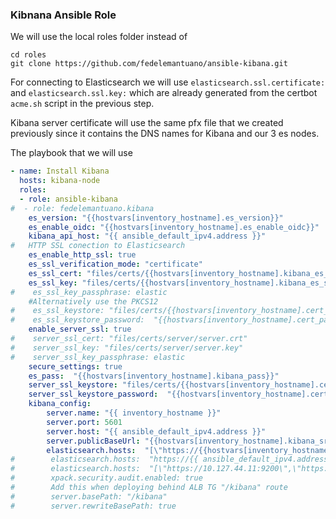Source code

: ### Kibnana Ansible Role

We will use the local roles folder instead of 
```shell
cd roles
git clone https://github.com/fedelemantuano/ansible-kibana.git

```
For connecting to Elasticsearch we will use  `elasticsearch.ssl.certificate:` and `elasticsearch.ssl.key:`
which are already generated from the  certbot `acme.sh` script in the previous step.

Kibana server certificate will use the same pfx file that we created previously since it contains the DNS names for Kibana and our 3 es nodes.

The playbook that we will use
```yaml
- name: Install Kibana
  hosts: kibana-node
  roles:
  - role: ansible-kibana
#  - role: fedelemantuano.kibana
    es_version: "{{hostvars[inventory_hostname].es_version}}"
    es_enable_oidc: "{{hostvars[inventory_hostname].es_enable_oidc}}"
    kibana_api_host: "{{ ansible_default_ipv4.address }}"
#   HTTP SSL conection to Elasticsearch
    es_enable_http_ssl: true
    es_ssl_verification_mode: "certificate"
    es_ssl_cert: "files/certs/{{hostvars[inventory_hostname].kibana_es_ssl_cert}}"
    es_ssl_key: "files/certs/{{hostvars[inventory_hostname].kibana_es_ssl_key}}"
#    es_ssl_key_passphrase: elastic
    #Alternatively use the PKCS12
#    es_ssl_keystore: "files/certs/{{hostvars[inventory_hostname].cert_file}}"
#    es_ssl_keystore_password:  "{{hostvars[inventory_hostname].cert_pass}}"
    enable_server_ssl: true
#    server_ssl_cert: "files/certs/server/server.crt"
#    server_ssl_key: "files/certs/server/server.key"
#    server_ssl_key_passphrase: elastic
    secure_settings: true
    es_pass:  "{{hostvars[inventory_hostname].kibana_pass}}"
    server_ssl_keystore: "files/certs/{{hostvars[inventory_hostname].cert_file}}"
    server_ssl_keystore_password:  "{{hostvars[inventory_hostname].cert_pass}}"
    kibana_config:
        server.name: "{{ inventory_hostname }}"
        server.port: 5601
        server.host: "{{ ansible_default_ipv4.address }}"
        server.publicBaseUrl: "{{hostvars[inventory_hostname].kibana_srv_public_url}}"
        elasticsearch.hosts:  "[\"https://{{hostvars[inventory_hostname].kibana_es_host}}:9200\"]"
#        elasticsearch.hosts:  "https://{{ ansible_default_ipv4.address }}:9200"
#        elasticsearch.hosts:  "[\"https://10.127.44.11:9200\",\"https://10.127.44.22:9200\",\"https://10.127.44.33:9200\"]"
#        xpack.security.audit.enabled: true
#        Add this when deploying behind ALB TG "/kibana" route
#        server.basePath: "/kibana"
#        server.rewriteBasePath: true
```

□ □ □

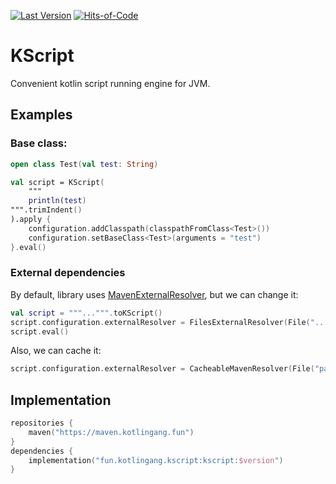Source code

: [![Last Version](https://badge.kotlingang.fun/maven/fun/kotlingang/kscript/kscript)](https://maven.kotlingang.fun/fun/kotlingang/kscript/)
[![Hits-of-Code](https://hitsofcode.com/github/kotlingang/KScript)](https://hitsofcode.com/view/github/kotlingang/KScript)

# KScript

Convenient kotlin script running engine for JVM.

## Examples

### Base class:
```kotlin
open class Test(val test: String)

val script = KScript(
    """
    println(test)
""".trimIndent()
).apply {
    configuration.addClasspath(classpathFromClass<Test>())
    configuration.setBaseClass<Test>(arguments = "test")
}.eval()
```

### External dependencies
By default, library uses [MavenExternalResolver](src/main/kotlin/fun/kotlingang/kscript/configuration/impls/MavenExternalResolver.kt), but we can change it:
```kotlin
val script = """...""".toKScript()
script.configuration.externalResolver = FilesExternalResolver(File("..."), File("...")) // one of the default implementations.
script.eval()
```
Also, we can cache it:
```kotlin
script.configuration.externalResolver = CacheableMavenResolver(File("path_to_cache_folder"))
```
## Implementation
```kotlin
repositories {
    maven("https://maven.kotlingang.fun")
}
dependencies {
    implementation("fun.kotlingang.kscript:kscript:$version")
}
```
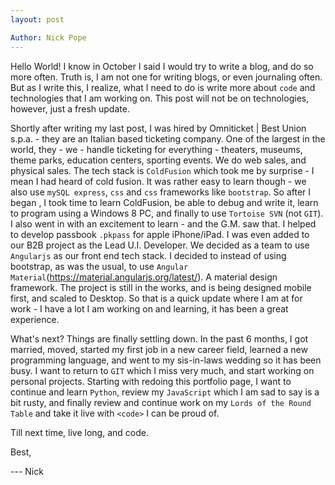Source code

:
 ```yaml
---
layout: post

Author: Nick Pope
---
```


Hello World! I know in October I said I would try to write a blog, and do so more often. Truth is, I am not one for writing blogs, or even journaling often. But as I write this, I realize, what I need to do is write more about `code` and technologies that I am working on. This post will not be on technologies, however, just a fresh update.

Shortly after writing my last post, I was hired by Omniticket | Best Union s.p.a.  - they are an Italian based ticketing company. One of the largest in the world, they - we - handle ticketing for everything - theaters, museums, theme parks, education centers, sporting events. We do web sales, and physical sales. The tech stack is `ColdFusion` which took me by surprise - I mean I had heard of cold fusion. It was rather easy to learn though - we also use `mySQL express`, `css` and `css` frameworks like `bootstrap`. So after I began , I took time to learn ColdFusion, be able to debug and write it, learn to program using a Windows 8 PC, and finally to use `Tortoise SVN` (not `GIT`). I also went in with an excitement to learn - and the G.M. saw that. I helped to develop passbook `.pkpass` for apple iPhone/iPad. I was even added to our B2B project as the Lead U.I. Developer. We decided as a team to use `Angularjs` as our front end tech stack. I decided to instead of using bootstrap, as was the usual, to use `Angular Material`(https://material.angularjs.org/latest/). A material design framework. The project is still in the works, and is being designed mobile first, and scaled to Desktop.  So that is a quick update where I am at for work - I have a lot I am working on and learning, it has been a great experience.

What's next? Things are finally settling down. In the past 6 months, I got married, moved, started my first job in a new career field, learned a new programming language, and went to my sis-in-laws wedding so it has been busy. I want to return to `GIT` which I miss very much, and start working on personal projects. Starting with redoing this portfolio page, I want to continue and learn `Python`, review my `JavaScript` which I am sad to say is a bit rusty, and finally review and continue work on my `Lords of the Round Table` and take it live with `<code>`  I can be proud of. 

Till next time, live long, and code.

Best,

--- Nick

□ □ □

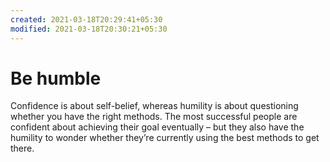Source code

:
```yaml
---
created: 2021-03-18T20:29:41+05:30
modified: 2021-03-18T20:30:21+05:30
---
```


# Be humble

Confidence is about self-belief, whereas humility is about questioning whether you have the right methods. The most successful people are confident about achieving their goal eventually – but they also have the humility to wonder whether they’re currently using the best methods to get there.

□ □ □

> [INSTRUCTIONS FOR THE TASK] Show all lines in the preceding material that have "fedelemantuano" in them.

> [ANSWER AREA]
git clone https://github.com/fedelemantuano/ansible-kibana.git
#  - role: fedelemantuano.kibana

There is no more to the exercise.